Follow these tips to keep family, friends and pets safe this Halloween:

  • Snacking: Children shouldn’t snack on treats from their goody bags while they’re out trick-or-treating. Give them a light meal or snack before they head out — don’t send them out on an empty stomach. If you are not escorting them, tell them to wait until they get home and let you inspect their loot before they eat any of it.
  • Safe treats: Tell children not to accept — and especially not to eat — anything that isn’t commercially wrapped. Inspect commercially wrapped treats for signs of tampering, such as an unusual appearance or discoloration, tiny pinholes, or tears in wrappers. Throw away anything that looks suspicious.
  • Food Allergies: If your child has a food allergy, check the labels to ensure the allergen isn’t present. Do not allow the child to eat any home-baked goods he or she may have received.
  • Choking hazards: If you have very young children, be sure to remove any choking hazards such as gum, peanuts, hard candies, or small toys.

Bobbing for apples is an all-time favorite Halloween game. Here are a couple of ways to prevent bacteria that can cause foodborne illness from ruining the fun.

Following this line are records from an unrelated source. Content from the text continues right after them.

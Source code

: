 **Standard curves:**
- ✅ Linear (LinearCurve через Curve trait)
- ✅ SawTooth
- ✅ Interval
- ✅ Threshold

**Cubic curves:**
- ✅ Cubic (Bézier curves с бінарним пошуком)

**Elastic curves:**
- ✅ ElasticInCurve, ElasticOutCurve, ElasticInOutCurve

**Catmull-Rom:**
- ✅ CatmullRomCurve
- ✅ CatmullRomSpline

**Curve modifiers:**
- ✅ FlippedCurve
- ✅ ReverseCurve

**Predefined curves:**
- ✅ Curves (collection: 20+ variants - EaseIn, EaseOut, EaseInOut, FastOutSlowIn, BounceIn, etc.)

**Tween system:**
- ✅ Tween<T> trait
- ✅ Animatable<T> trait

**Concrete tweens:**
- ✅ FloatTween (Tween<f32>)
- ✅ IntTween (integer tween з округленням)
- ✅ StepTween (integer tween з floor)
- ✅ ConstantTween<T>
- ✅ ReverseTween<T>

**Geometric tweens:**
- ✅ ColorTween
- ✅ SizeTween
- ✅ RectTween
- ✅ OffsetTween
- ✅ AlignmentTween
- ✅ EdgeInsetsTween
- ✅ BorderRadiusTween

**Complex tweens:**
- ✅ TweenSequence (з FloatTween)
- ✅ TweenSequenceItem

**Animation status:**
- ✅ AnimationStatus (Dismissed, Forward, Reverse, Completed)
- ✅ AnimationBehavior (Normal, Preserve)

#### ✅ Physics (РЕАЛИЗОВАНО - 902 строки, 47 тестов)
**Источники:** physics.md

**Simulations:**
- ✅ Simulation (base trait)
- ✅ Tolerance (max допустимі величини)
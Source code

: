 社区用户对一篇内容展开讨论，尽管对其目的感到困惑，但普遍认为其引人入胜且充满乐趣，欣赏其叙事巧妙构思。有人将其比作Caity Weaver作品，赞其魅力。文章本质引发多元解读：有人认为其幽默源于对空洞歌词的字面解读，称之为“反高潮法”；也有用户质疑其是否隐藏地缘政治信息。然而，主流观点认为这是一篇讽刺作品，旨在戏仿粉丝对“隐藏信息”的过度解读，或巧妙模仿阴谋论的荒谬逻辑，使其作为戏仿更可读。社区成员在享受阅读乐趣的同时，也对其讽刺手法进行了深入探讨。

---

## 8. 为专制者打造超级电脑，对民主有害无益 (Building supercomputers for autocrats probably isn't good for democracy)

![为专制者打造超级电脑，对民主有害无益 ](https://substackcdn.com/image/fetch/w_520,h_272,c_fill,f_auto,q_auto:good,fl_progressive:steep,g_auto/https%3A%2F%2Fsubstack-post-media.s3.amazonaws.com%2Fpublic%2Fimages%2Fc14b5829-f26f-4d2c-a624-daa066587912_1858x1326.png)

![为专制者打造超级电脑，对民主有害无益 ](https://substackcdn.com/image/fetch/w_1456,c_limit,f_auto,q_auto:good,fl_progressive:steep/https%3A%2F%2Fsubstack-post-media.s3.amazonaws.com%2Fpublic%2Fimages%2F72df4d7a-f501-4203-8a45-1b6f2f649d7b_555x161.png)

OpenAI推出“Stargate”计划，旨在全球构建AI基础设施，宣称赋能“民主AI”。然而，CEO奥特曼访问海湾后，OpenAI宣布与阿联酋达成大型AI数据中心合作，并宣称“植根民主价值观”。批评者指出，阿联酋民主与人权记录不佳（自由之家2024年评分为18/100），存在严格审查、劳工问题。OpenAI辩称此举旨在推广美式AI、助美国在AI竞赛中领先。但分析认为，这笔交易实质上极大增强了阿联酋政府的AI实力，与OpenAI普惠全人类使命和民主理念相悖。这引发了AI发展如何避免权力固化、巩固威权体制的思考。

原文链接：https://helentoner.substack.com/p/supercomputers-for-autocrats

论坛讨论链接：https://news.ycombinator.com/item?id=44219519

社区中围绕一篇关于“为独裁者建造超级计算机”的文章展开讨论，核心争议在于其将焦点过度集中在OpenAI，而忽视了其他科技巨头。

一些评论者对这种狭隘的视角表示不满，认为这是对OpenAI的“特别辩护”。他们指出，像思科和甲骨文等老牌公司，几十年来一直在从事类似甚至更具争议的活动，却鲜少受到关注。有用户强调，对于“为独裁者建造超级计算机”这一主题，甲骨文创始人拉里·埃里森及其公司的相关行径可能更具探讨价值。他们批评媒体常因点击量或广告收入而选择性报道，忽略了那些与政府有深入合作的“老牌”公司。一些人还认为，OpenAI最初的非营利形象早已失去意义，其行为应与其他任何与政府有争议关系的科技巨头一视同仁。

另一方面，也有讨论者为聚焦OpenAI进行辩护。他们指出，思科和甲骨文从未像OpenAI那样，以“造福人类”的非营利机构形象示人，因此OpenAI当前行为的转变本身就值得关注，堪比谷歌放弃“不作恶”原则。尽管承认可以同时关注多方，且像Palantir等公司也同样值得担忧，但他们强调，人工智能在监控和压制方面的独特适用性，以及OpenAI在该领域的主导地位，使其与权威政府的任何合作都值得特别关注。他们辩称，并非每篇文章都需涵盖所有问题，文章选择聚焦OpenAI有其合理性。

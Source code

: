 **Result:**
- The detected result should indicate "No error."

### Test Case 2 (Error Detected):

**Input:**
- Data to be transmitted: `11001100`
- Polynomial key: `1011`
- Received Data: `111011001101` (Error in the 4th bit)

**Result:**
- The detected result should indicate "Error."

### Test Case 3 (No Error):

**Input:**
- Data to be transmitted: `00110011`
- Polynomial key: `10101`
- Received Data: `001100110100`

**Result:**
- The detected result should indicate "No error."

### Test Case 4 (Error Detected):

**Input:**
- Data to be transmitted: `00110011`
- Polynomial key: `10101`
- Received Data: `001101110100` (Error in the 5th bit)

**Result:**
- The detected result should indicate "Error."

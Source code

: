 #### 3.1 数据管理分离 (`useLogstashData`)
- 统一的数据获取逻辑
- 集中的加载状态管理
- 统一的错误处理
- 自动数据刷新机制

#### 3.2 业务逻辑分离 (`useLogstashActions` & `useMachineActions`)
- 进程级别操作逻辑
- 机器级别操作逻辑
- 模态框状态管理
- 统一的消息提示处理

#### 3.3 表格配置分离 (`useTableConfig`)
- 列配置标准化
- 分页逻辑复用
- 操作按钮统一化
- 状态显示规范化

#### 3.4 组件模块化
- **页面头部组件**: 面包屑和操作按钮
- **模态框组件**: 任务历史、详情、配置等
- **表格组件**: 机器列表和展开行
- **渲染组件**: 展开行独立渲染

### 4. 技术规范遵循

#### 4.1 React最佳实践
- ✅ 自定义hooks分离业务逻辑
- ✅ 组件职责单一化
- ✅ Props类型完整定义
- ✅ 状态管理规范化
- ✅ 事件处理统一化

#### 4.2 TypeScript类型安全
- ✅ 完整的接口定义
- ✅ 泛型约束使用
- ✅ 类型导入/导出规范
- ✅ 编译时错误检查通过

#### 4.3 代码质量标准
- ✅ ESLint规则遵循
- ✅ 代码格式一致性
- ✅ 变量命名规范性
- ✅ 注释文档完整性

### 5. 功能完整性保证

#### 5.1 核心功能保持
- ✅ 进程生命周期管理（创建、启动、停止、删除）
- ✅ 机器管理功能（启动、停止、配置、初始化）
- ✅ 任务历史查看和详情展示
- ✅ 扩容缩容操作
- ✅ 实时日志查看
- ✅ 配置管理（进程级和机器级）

  • Reduce the number of bacteria that might be present on apples and other raw fruits and vegetables by thoroughly rinsing them under cool running water. As an added precaution, use a produce brush to remove surface dirt.
  • Try this new spin on apple bobbing from FightBAC.org: Cut out lots of apples from red construction paper. On each apple, write activities for kids, such as “do 5 jumping jacks.” Place a paper clip on each apple and put them in a large basket. Tie a magnet to a string. Let the children take turns “bobbing” with their magnet and doing the activity written on their apple. Give children a fresh apple for participating.

Fall party tips:

  • Unpasteurized juice or cider can contain harmful bacteria such as Salmonella. To stay safe, always serve pasteurized products at your parties.
  • No matter how tempting, don’t taste raw cookie dough or cake batter that contains uncooked eggs or unbaked flour.
  • Keep all perishable foods chilled until serving time. These include finger sandwiches, cheese platters, fruit or tossed salads, cold pasta dishes with meat, poultry, or seafood, and cream pies or cakes with whipped cream and cream-cheese frostings.
  • Don’t leave perishable goodies out of the fridge for more than two hours (1 hour in temperatures above 90 degrees F).


Traditional eggnog is made with raw eggs, which just like the cookie dough, creates a potential risk of salmonella poisoning. While cooking can destroy disease-causing bacteria, consumers can still become ill if the eggnog is left at room temperature for more than two hours before being consumed. Safe alternatives are pasteurized eggnog beverages sold in grocery dairy cases, though these products should still be kept refrigerated.

Pet safety

With candy all around the house at this time of year, make sure your pets can’t get to it as chocolate is toxic to both dogs and cats.

According to the American Kennel Club, signs of chocolate poisoning usually appear within 6 to 12 hours after a dog has eaten it. Older dogs and dogs with heart conditions are more at risk of sudden death from chocolate poisoning. 

The symptoms, which may last up to 72 hours, include the following:

  • Vomiting
  • Diahrrea
  • Restlessness
  • Increased urination
  • Tremors
  • Elevated or abnormal heart rate
  • Seizures
  • Collapse and death

According to PetMD, though eating chocolate is less common in cats, the toxicity is just as severe.